Your assignment
Return, exactly as written, all lines from the line containing "## Terminal" to the end of the entries below, with both ends included.

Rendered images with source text
Start of Block

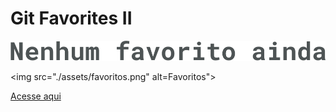 # Git Favorites II

<img src="./assets/Nenhum favorito ainda.svg" alt="Sem favoritos">

<img src="./assets/favoritos.png" alt=Favoritos">

[Acesse aqui](https://guacirita.github.io/gitFav/)


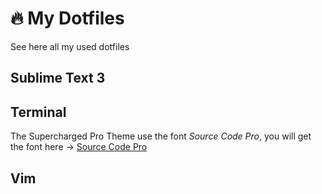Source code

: # 🔥 My Dotfiles
See here all my used dotfiles

## Sublime Text 3

## Terminal
The Supercharged Pro Theme use the font *Source Code Pro*, you will get the font here → [Source Code Pro](https://github.com/adobe-fonts/source-code-pro)

## Vim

End of Block

Answer box
## Terminal
The Supercharged Pro Theme use the font *Source Code Pro*, you will get the font here → [Source Code Pro](https://github.com/adobe-fonts/source-code-pro)

## Vim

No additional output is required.